Arvados 3.2.0 introduces service containers. If your container runs a web service, you can have Arvados expose that service at a dynamically assigned hostname+port combination. After you run a workflow in Arvados, you can run interactive data analysis and visualization tools as service containers to explore the results.
Services can have different access levels:
Unfortunately, not every interactive container can be run as an Arvados service container. Here are some limitations you should be aware of before you start. These limitations may be lifted in a future release of Arvados.
Service containers require the Arvados administrator to configure the hostname(s) and port(s) to use for service containers. If you’re not sure whether your Arvados cluster supports service containers, check with your administrator.
Arvados can only expose services that use plain HTTP in the container. Other protocols are currently not supported. For example, Jupyter notebooks require websockets to retrieve the results of running code. If you try to run a Jupyter notebook as an Arvados service container, you’ll be able to connect and start a notebook, but you won’t be able to run any code inside of it.

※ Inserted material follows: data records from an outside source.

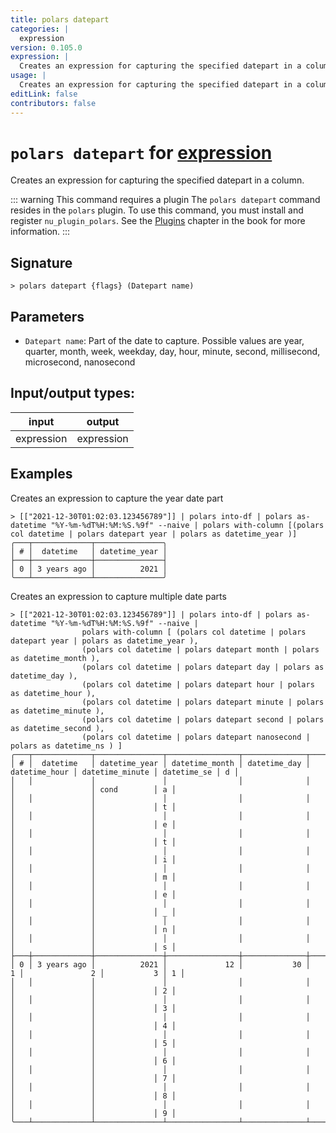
 ```yaml
---
title: polars datepart
categories: |
  expression
version: 0.105.0
expression: |
  Creates an expression for capturing the specified datepart in a column.
usage: |
  Creates an expression for capturing the specified datepart in a column.
editLink: false
contributors: false
---
```

<!-- This file is automatically generated. Please edit the command in https://github.com/nushell/nushell instead. -->

# `polars datepart` for [expression](/commands/categories/expression.md)

<div class='command-title'>Creates an expression for capturing the specified datepart in a column.</div>

::: warning This command requires a plugin
The `polars datepart` command resides in the `polars` plugin.
To use this command, you must install and register `nu_plugin_polars`.
See the [Plugins](/book/plugins.html) chapter in the book for more information.
:::


## Signature

```> polars datepart {flags} (Datepart name)```

## Parameters

 -  `Datepart name`: Part of the date to capture.  Possible values are year, quarter, month, week, weekday, day, hour, minute, second, millisecond, microsecond, nanosecond


## Input/output types:

| input      | output     |
| ---------- | ---------- |
| expression | expression |
## Examples

Creates an expression to capture the year date part
```nu
> [["2021-12-30T01:02:03.123456789"]] | polars into-df | polars as-datetime "%Y-%m-%dT%H:%M:%S.%9f" --naive | polars with-column [(polars col datetime | polars datepart year | polars as datetime_year )]
╭───┬─────────────┬───────────────╮
│ # │  datetime   │ datetime_year │
├───┼─────────────┼───────────────┤
│ 0 │ 3 years ago │          2021 │
╰───┴─────────────┴───────────────╯

```

Creates an expression to capture multiple date parts
```nu
> [["2021-12-30T01:02:03.123456789"]] | polars into-df | polars as-datetime "%Y-%m-%dT%H:%M:%S.%9f" --naive |
                polars with-column [ (polars col datetime | polars datepart year | polars as datetime_year ),
                (polars col datetime | polars datepart month | polars as datetime_month ),
                (polars col datetime | polars datepart day | polars as datetime_day ),
                (polars col datetime | polars datepart hour | polars as datetime_hour ),
                (polars col datetime | polars datepart minute | polars as datetime_minute ),
                (polars col datetime | polars datepart second | polars as datetime_second ),
                (polars col datetime | polars datepart nanosecond | polars as datetime_ns ) ]
╭───┬─────────────┬───────────────┬────────────────┬──────────────┬───────────────┬─────────────────┬─────────────┬───╮
│ # │  datetime   │ datetime_year │ datetime_month │ datetime_day │ datetime_hour │ datetime_minute │ datetime_se │ d │
│   │             │               │                │              │               │                 │ cond        │ a │
│   │             │               │                │              │               │                 │             │ t │
│   │             │               │                │              │               │                 │             │ e │
│   │             │               │                │              │               │                 │             │ t │
│   │             │               │                │              │               │                 │             │ i │
│   │             │               │                │              │               │                 │             │ m │
│   │             │               │                │              │               │                 │             │ e │
│   │             │               │                │              │               │                 │             │ _ │
│   │             │               │                │              │               │                 │             │ n │
│   │             │               │                │              │               │                 │             │ s │
├───┼─────────────┼───────────────┼────────────────┼──────────────┼───────────────┼─────────────────┼─────────────┼───┤
│ 0 │ 3 years ago │          2021 │             12 │           30 │             1 │               2 │           3 │ 1 │
│   │             │               │                │              │               │                 │             │ 2 │
│   │             │               │                │              │               │                 │             │ 3 │
│   │             │               │                │              │               │                 │             │ 4 │
│   │             │               │                │              │               │                 │             │ 5 │
│   │             │               │                │              │               │                 │             │ 6 │
│   │             │               │                │              │               │                 │             │ 7 │
│   │             │               │                │              │               │                 │             │ 8 │
│   │             │               │                │              │               │                 │             │ 9 │
╰───┴─────────────┴───────────────┴────────────────┴──────────────┴───────────────┴─────────────────┴─────────────┴───╯

```
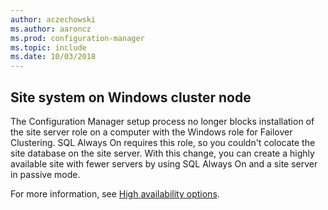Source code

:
 ```yaml
---
author: aczechowski
ms.author: aaroncz
ms.prod: configuration-manager
ms.topic: include
ms.date: 10/03/2018
---
```


## <a name="bkmk_cluster"></a> Site system on Windows cluster node
<!--1359132-->

The Configuration Manager setup process no longer blocks installation of the site server role on a computer with the Windows role for Failover Clustering. SQL Always On requires this role, so you couldn't colocate the site database on the site server. With this change, you can create a highly available site with fewer servers by using SQL Always On and a site server in passive mode. 

For more information, see [High availability options](/sccm/core/servers/deploy/configure/high-availability-options).


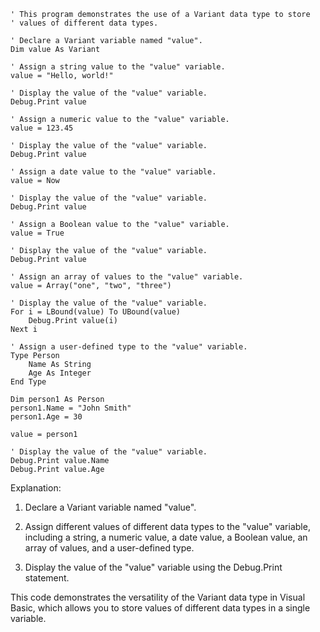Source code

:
 ```visual basic
' This program demonstrates the use of a Variant data type to store
' values of different data types.

' Declare a Variant variable named "value".
Dim value As Variant

' Assign a string value to the "value" variable.
value = "Hello, world!"

' Display the value of the "value" variable.
Debug.Print value

' Assign a numeric value to the "value" variable.
value = 123.45

' Display the value of the "value" variable.
Debug.Print value

' Assign a date value to the "value" variable.
value = Now

' Display the value of the "value" variable.
Debug.Print value

' Assign a Boolean value to the "value" variable.
value = True

' Display the value of the "value" variable.
Debug.Print value

' Assign an array of values to the "value" variable.
value = Array("one", "two", "three")

' Display the value of the "value" variable.
For i = LBound(value) To UBound(value)
    Debug.Print value(i)
Next i

' Assign a user-defined type to the "value" variable.
Type Person
    Name As String
    Age As Integer
End Type

Dim person1 As Person
person1.Name = "John Smith"
person1.Age = 30

value = person1

' Display the value of the "value" variable.
Debug.Print value.Name
Debug.Print value.Age
```

Explanation:

1. Declare a Variant variable named "value".

2. Assign different values of different data types to the "value" variable, including a string, a numeric value, a date value, a Boolean value, an array of values, and a user-defined type.

3. Display the value of the "value" variable using the Debug.Print statement.

This code demonstrates the versatility of the Variant data type in Visual Basic, which allows you to store values of different data types in a single variable.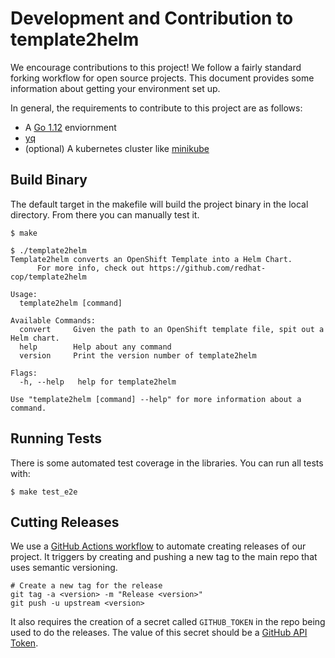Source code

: # Development and Contribution to template2helm

We encourage contributions to this project! We follow a fairly standard forking workflow for open source projects. This document provides some information about getting your environment set up.

In general, the requirements to contribute to this project are as follows:

- A [Go 1.12](https://golang.org/dl/) enviornment
- [yq](https://pypi.org/project/yq/)
- (optional) A kubernetes cluster like [minikube](https://kubernetes.io/docs/tasks/tools/install-minikube/)

## Build Binary

The default target in the makefile will build the project binary in the local directory. From there you can manually test it.

```
$ make

$ ./template2helm
Template2helm converts an OpenShift Template into a Helm Chart.
      For more info, check out https://github.com/redhat-cop/template2helm

Usage:
  template2helm [command]

Available Commands:
  convert     Given the path to an OpenShift template file, spit out a Helm chart.
  help        Help about any command
  version     Print the version number of template2helm

Flags:
  -h, --help   help for template2helm

Use "template2helm [command] --help" for more information about a command.
```

## Running Tests

There is some automated test coverage in the libraries. You can run all tests with:

```
$ make test_e2e
```

## Cutting Releases

We use a [GitHub Actions workflow](.github/workflows/release.yml) to automate creating releases of our project. It triggers by creating and pushing a new tag to the main repo that uses semantic versioning.

```
# Create a new tag for the release
git tag -a <version> -m "Release <version>"
git push -u upstream <version>
```

It also requires the creation of a secret called `GITHUB_TOKEN` in the repo being used to do the releases. The value of this secret should be a [GitHub API Token](https://help.github.com/en/github/authenticating-to-github/creating-a-personal-access-token-for-the-command-line).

If you run a service container as part of a larger workflow, the workflow supervisor will wait for the service container to finish before it considers the workflow finished. This is okay if the service reports progress or provides debugging for a main process that takes a limited time, but you probably don’t want this if your service container waits for user input to quit or runs indefinitely. To run dedicated interactive services, consider starting them separately from your main workflow, and launching them with arvados-cwl-runner --local
to avoid the overhead of a separate supervisor container.
This page demonstrates different ways to launch and access a service container using the nginx web server as an example. This page assumes you are already familiar with basic data and workflow management in Arvados.
Users who want to start service containers on demand can do so using CWL. If you’re writing automation for Arvados, you can also submit service container requests directly through the Arvados API.
This CWL runs nginx, exposes port 80 through Arvados, and takes one input with the directory of files to serve. Save this content as nginx.cwl
:
#!/usr/bin/env cwl-runner # nginx.cwl cwlVersion: v1.2 $namespaces: arv: "http://arvados.org/cwl#" cwltool: "http://commonwl.org/cwltool#" class: CommandLineTool inputs: siteFiles: type: Directory requirements: DockerRequirement: dockerPull: library/nginx:1.29 InitialWorkDirRequirement: listing: - entry: "$(inputs.siteFiles)" entryname: /usr/share/nginx/html hints: ResourceRequirement: # You may adjust these values as desired. coresMin: 2 coresMax: 8 ramMin: 128 ramMax: 1024 arv:PublishPorts: publishPorts: "80": serviceAccess: public label: Web Server baseCommand: nginx arguments: - "-g" - "daemon off;" outputs: {}
Next, you’ll need a directory on your system that contains some HTML and supporting content you want to serve from the container. You can use any web content you like. If you don’t have anything handy, create a new directory and save this web page as index.html
inside it:
<!-- Example index.html --> <!doctype html> <html lang=en> <head> <meta charset=utf-8> <title>Test Page</title> </head> <body> <p>Hello from inside an Arvados service workflow!</p> </body> </html>
Write an input file nginx-in.yml
that points siteFiles
to the directory with your HTML content:
# nginx-in.yml
siteFiles:
class: Directory
path: "/home/you/arvados-nginx-site"
Launch this CWL with your input using arvados-cwl-runner
:
$ arvados-cwl-runner --local nginx.cwl nginx-in.yml
The tool will upload all the dependencies to Arvados, then report:
INFO [container nginx.cwl] zzzzz-xvhdp-abcde12345fghij state is Committed
After Arvados launches the container, you’ll be able to connect to your web server.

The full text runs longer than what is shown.